Closing time was an hour ago. Nobody is in the department store. The cleaner was in and out within twenty minutes, hastily vacuuming patches of carpet and splashing the main lino path with a damp mop. Since she left, the whole building has been very still.
Then the wrapping paper rolls rustle. The thinnest is pinched forward by the combined weight of the rest and thunks onto the square of crimson carpet beneath it. This green and white roll's bottom half raises two thicker rolls and together they tip the whole box-stand over, everything spilling out.
It all tumbles a short distance to the base of the large Christmas tree by the tills. Three low-hanging golden baubles dislodge themselves from the feeble plastic branches and roll far to the left.
One clatters against another then another until the last bauble stops in front of a motion sensor Dancing Reindeer. It shimmies its automated hips, triggering a chain reaction of shimmying until all the surrounding Reindeer have broken out into a muffled poor-quality version of Jingle Bells. They echo each other and fill the store with life, albeit artificial.
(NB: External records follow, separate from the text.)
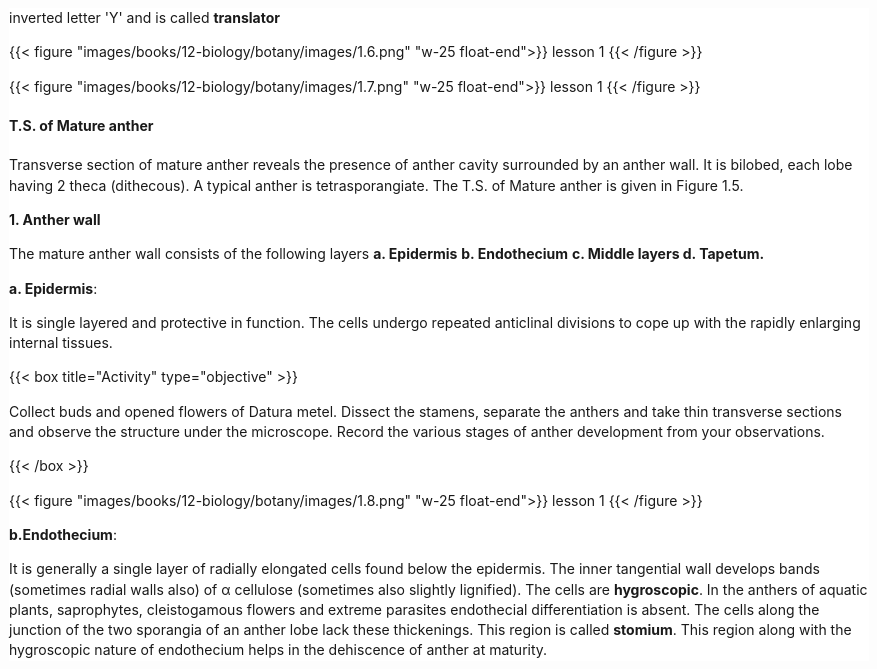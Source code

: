inverted letter 'Y' and is called **translator**


{{< figure "images/books/12-biology/botany/images/1.6.png" "w-25 float-end">}}
lesson 1
{{< /figure >}}

{{< figure "images/books/12-biology/botany/images/1.7.png" "w-25 float-end">}}
lesson 1
{{< /figure >}}

#### T.S. of Mature anther


Transverse section of mature anther reveals
the presence of anther cavity surrounded by an
anther wall. It is bilobed, each lobe having 2 theca
(dithecous). A typical anther is tetrasporangiate.
The T.S. of Mature anther is given in Figure 1.5.


**1. Anther wall**


The mature anther wall consists of the
following layers **a. Epidermis** **b. Endothecium**
**c. Middle layers d. Tapetum.**


**a. Epidermis**: 

It is single layered and protective
in function. The cells undergo repeated
anticlinal divisions to cope up with the rapidly
enlarging internal tissues.

{{< box title="Activity" type="objective" >}}

Collect buds and opened flowers of Datura
metel. Dissect the stamens, separate the
anthers and take thin transverse sections and
observe the structure under the microscope.
Record the various stages of anther
development from your observations.

{{< /box >}}

{{< figure "images/books/12-biology/botany/images/1.8.png" "w-25 float-end">}}
lesson 1
{{< /figure >}}


**b.Endothecium**: 

It is generally a single layer
of radially elongated cells found below the
epidermis. The inner tangential wall develops
bands (sometimes radial walls also) of α cellulose
(sometimes also slightly lignified). The cells are
**hygroscopic**. In the anthers of aquatic plants, 
saprophytes, cleistogamous flowers and extreme
parasites endothecial differentiation is absent.
The cells along the junction of the two sporangia
of an anther lobe lack these thickenings. This
region is called **stomium**. This region along with
the hygroscopic nature of endothecium helps in
the dehiscence of anther at maturity.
Just as soon as it begins, the song is over. While it lasts, it plays only to decorative snowmen and caricatures of Santa and his elves on chocolate selection boxes.
The security camera won't get a clear view of the spectacle as it happened, just a black-and-white recording of a couple of baubles and the stiff mass swaying of the Dancing Reindeer. The magic of the instant will be overlooked by the mess.
But it has happened. It all has happened in a glorious moment of unexpected life the Monday before Christmas. The staff will tidy it up eventually, sell all these brightly-coloured trinkets and decorations at discount rates. Except these will be mispriced, the department store cheating themselves out of their true worth.
Then again what is the cost of such a Christmas occurrence on the shop room floor?